Title: K-means clustering

Authors: Bauyrzhan Taimanov - Madina Amanatayeva

Date: Jan 18, 2024

In [8]:
# imports 
import pandas as pd
from sklearn.preprocessing import StandardScaler
from sklearn.cluster import KMeans
from matplotlib import pyplot as plt

# 0) Context


## Customer Segmentation with Parallel K-Means

In business, we often say "Customer is king" and "Customer is always right." Basically, it means we need to focus on what customers want. So, the idea here is to use this concept to group products that match what different groups of customers like. This can help a lot in online stores because it means showing customers the products they're most likely to be interested in.

![alt text](https://editor.analyticsvidhya.com/uploads/73654cluster.jpg)

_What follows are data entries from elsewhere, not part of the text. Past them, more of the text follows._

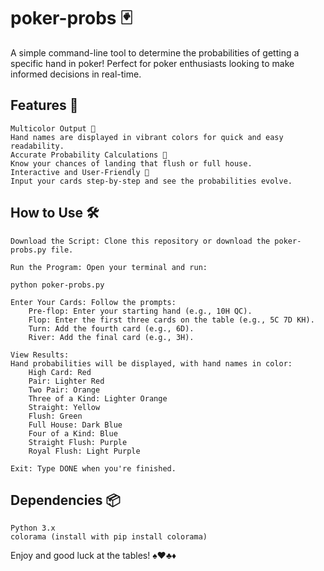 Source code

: # poker-probs 🃏

A simple command-line tool to determine the probabilities of getting a specific hand in poker! Perfect for poker enthusiasts looking to make informed decisions in real-time.

## Features 🌟

    Multicolor Output 🌈
    Hand names are displayed in vibrant colors for quick and easy readability.
    Accurate Probability Calculations 🧮
    Know your chances of landing that flush or full house.
    Interactive and User-Friendly 📝
    Input your cards step-by-step and see the probabilities evolve.

## How to Use 🛠️

    Download the Script: Clone this repository or download the poker-probs.py file.

    Run the Program: Open your terminal and run:

    python poker-probs.py

    Enter Your Cards: Follow the prompts:
        Pre-flop: Enter your starting hand (e.g., 10H QC).
        Flop: Enter the first three cards on the table (e.g., 5C 7D KH).
        Turn: Add the fourth card (e.g., 6D).
        River: Add the final card (e.g., 3H).

    View Results:
    Hand probabilities will be displayed, with hand names in color:
        High Card: Red
        Pair: Lighter Red
        Two Pair: Orange
        Three of a Kind: Lighter Orange
        Straight: Yellow
        Flush: Green
        Full House: Dark Blue
        Four of a Kind: Blue
        Straight Flush: Purple
        Royal Flush: Light Purple

    Exit: Type DONE when you're finished.


## Dependencies 📦

    Python 3.x
    colorama (install with pip install colorama)

Enjoy and good luck at the tables! ♠️♥️♣️♦️
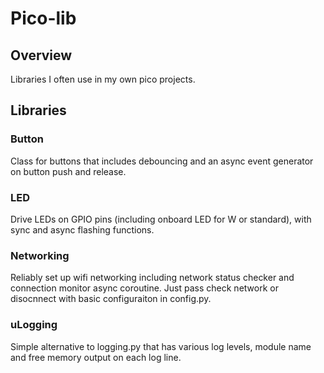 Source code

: # Pico-lib
## Overview
Libraries I often use in my own pico projects.

## Libraries
### Button
Class for buttons that includes debouncing and an async event generator on button push and release.

### LED
Drive LEDs on GPIO pins (including onboard LED for W or standard), with sync and async flashing functions.

### Networking
Reliably set up wifi networking including network status checker and connection monitor async coroutine. Just pass check network or disocnnect with basic configuraiton in config.py.

### uLogging
Simple alternative to logging.py that has various log levels, module name and free memory output on each log line. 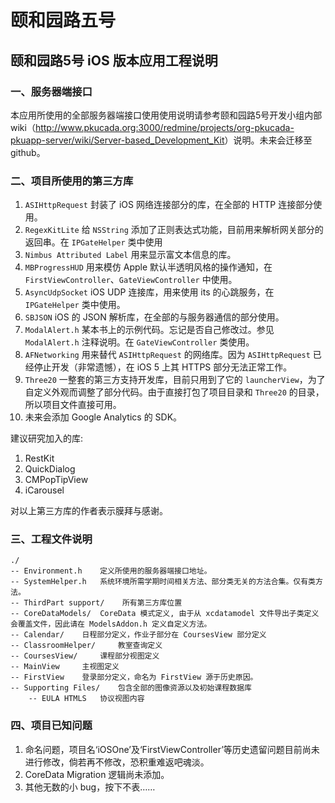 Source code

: # 颐和园路五号
 
## 颐和园路5号 iOS 版本应用工程说明
 
### 一、服务器端接口
 
本应用所使用的全部服务器端接口使用使用说明请参考颐和园路5号开发小组内部 wiki（<http://www.pkucada.org:3000/redmine/projects/org-pkucada-pkuapp-server/wiki/Server-based_Development_Kit>）说明。未来会迁移至 github。

### 二、项目所使用的第三方库
 
 1. `ASIHttpRequest` 封装了 iOS 网络连接部分的库，在全部的 HTTP 连接部分使用。
 2. `RegexKitLite` 给 `NSString` 添加了正则表达式功能，目前用来解析网关部分的返回串。在 `IPGateHelper` 类中使用
 3. `Nimbus Attributed Label` 用来显示富文本信息的库。
 4. `MBProgressHUD` 用来模仿 Apple 默认半透明风格的操作通知，在 `FirstViewController`、`GateViewController` 中使用。
 5. `AsyncUdpSocket` iOS UDP 连接库，用来使用 its 的心跳服务，在 `IPGateHelper` 类中使用。
 6. `SBJSON` iOS 的 JSON 解析库，在全部的与服务器通信的部分使用。
 7. `ModalAlert.h` 某本书上的示例代码。忘记是否自己修改过。参见 `ModalAlert.h` 注释说明。在 `GateViewController` 类使用。
 8. `AFNetworking` 用来替代 `ASIHttpRequest` 的网络库。因为 `ASIHttpRequest` 已经停止开发（非常遗憾），在 iOS 5 上其 HTTPS 部分无法正常工作。
 9. `Three20` 一整套的第三方支持开发库，目前只用到了它的 `launcherView`，为了自定义外观而调整了部分代码。由于直接打包了项目目录和 `Three20` 的目录，所以项目文件直接可用。
 10. 未来会添加 Google Analytics 的 SDK。
 
 建议研究加入的库:
 1. RestKit
 2. QuickDialog
 3. CMPopTipView
 4. iCarousel

 对以上第三方库的作者表示膜拜与感谢。
 
### 三、工程文件说明
    ./
    -- Environment.h    定义所使用的服务器端接口地址。
    -- SystemHelper.h   系统环境所需学期时间相关方法、部分类无关的方法合集。仅有类方法。
    -- ThirdPart support/    所有第三方库位置
    -- CoreDataModels/  CoreData 模式定义, 由于从 xcdatamodel 文件导出子类定义会覆盖文件，因此请在 ModelsAddon.h 定义自定义方法。
    -- Calendar/    日程部分定义，作业子部分在 CoursesView 部分定义
    -- ClassroomHelper/     教室查询定义
    -- CoursesView/     课程部分视图定义
    -- MainView     主视图定义
    -- FirstView    登录部分定义，命名为 FirstView 源于历史原因。
    -- Supporting Files/    包含全部的图像资源以及初始课程数据库
        -- EULA HTMLS   协议视图内容

### 四、项目已知问题
 
 1. 命名问题，项目名‘iOSOne’及‘FirstViewController’等历史遗留问题目前尚未进行修改，倘若再不修改，恐积重难返吧魂淡。
 2. CoreData Migration 逻辑尚未添加。
 3. 其他无数的小 bug，按下不表……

This concept can be handy in places where we use digital marketing tools to promote products. For example, in some types of ads, we show products to people based on things like their interests. Then, by looking at whether they click on the ads or not, we can figure out who else might like those products.
Similarly, in other types of ads, we bid for space to show our products to people in real-time. We do this based on what we know about the people seeing the ads and what's worked well in the past. This way, we can make sure we're showing the right products to the right people at the right time.

## Concept

Customers buy products based on different needs and constraints, like budget and preference for certain items. To understand these behaviors, we can analyze customer invoice data and other non-personal data.
Here's a simplified approach:
* Analyze customer invoice data to find buying patterns.
* Use clustering algorithms to group customers based on similar purchase behaviors.
* Identify products that match each customer group's preferences.
* Tailor digital campaigns to each customer group for better targeting.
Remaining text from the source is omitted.